In [None]:
import matplotlib.pyplot as plt
import numpy as np

(a) At the start of section 4.1 it was shown that the likelihood for a set of n independent Binomial trials is given by:

\begin{align}
L(\theta) & = \prod_{i=1}^{n} \theta^{x_i} (1-\theta)^{1-x_i} \\
& = \theta^{\sum_{i=1}^{n} x_i} (1 - \theta)^{n - \sum_{i=1}^{n} x_i}
\end{align}

or in terms of the log-likelihood:
\begin{align}
logL(\theta) & = log \theta \sum_{i=1}^{n} x_i + \log (1-\theta) \Bigg( {n- \sum_{i=1}^{n} x_i} \Bigg)
\end{align}

(b) The likelihood of $\theta$ is given by

In [None]:
k = np.array([i for i in range(7)])
n_k_2 = np.array([42860, 89213, 47819, 0, 0, 0, 0])
n_k_6 = np.array([1096, 6233, 15700, 22221, 17332, 7908, 1579])
x = n_k_2 + n_k_6
print(repr(k))
print(repr(x))

In [None]:
def log_likelihood(k: np.ndarray, x: np.ndarray, theta: np.ndarray) -> np.ndarray:
    n = np.sum(k * x)
    sum_x = np.sum(x)
    log_like = np.log(theta) * sum_x + np.log(1 - theta) * (n - sum_x)
    #like = np.exp(log_like - np.max(log_like))  # tiny values
    return log_like

In [None]:
theta = np.linspace(0.01, 0.99, num=100)
log_like = log_likelihood(k, x, theta)
plt.plot(theta, log_like)
plt.xlabel(r'$\theta$')
plt.ylabel('Log likelihood')
plt.title(r'Log likelihood of $\theta$');

The MLE of $\theta$ is given by the solution to the score equation which is:

$$
\hat{\theta} = \frac{1}{n} \sum_{i=1}^{n} x_i
$$

In [None]:
def mle(k: np.ndarray, x: np.ndarray) -> float:
    return np.sum(x) / np.sum(k * x)

In [None]:
theta_hat = mle(k, x)
print(f'MLE of theta = {np.round(theta_hat, 2)}')

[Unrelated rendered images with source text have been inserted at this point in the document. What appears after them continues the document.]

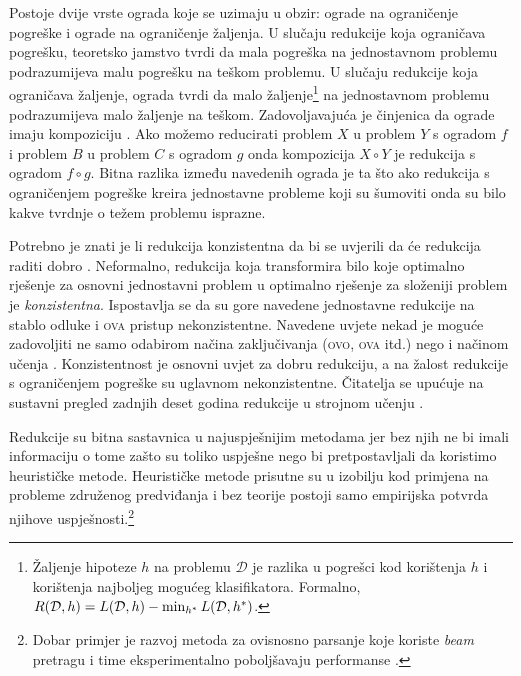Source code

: Postoje dvije vrste ograda koje se uzimaju u obzir: ograde na ograničenje
pogreške i ograde na ograničenje žaljenja. U slučaju redukcije koja ograničava
pogrešku, teoretsko jamstvo tvrdi da mala pogreška na jednostavnom problemu
podrazumijeva malu pogrešku na teškom problemu. U slučaju redukcije koja
ograničava žaljenje, ograda tvrdi da malo žaljenje\footnote{Žaljenje hipoteze
$h$ na problemu $\mathcal{D}$ je razlika u pogrešci kod korištenja $h$ i
korištenja najboljeg mogućeg klasifikatora. Formalno, $R(\mathcal{D}, h) =
L(\mathcal{D}, h) - \min_{h\ssymbol{1}} L(\mathcal{D}, h\ssymbol{1})$.} na
jednostavnom problemu podrazumijeva malo žaljenje na teškom. Zadovoljavajuća je
činjenica da ograde imaju kompoziciju \citep{beygelzimer2005error}. Ako možemo
reducirati problem $X$ u problem $Y$ s ogradom $f$ i problem $B$ u problem $C$ s
ogradom $g$ onda kompozicija $X \circ Y$ je redukcija s ogradom $f \circ g$.
Bitna razlika između navedenih ograda je ta što ako redukcija s ograničenjem
pogreške kreira jednostavne probleme koji su šumoviti onda su bilo kakve tvrdnje
o težem problemu isprazne.

Potrebno je znati je li redukcija konzistentna  da bi se
uvjerili da će redukcija raditi dobro \citep{beygelzimer2009error,
daume15reductions}. Neformalno, redukcija koja transformira bilo koje optimalno
rješenje za osnovni jednostavni problem u optimalno rješenje za složeniji
problem je \textit{konzistentna}. Ispostavlja se da su gore navedene jednostavne
redukcije na stablo odluke i \textsc{ova} pristup nekonzistentne. Navedene
uvjete nekad je moguće zadovoljiti ne samo odabirom načina zaključivanja
(\textsc{ovo}, \textsc{ova} itd.) nego i načinom učenja \citep{abe2004iterative,
beygelzimer2005weighted}. Konzistentnost je osnovni uvjet za dobru redukciju, a
na žalost redukcije s ograničenjem pogreške su uglavnom nekonzistentne.
Čitatelja se upućuje na sustavni pregled zadnjih deset godina redukcije u
strojnom učenju \citep{daume15reductions}.

Redukcije su bitna sastavnica u najuspješnijim \lts{} metodama jer bez njih ne
bi imali informaciju o tome zašto su toliko uspješne nego bi pretpostavljali da
koristimo heurističke metode. Heurističke metode prisutne su u izobilju kod
primjena na probleme združenog predviđanja i bez teorije postoji samo empirijska
potvrda njihove uspješnosti.\footnote{Dobar primjer je razvoj metoda za
ovisnosno parsanje koje koriste \textit{beam} pretragu i time eksperimentalno
poboljšavaju performanse \citep{zhang2011transition, bohnet2012transition}.}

The standard error of $\theta$ is given by:

\begin{align}
se(\hat{\theta}) & = \sqrt{var \Bigg(\frac{1}{n} \sum_{i=1}^{n} x_i  \Bigg)} \\
& = \sqrt{\frac{\hat{\theta} (1 - \hat{\theta})}{n}}
\end{align}

In [None]:
se_theta_hat = np.sqrt((theta_hat * (1 - theta_hat)) / np.sum(k * x))
np.round(se_theta_hat, 4)

(c) The binomial model is not a good fit to the data as the MLE is larger than would be expected. There is not equal sampling probability amongst the familes. Extra-binomial variance is observed since the sampling is done from a mixed population of families of size 2 and families of size 6.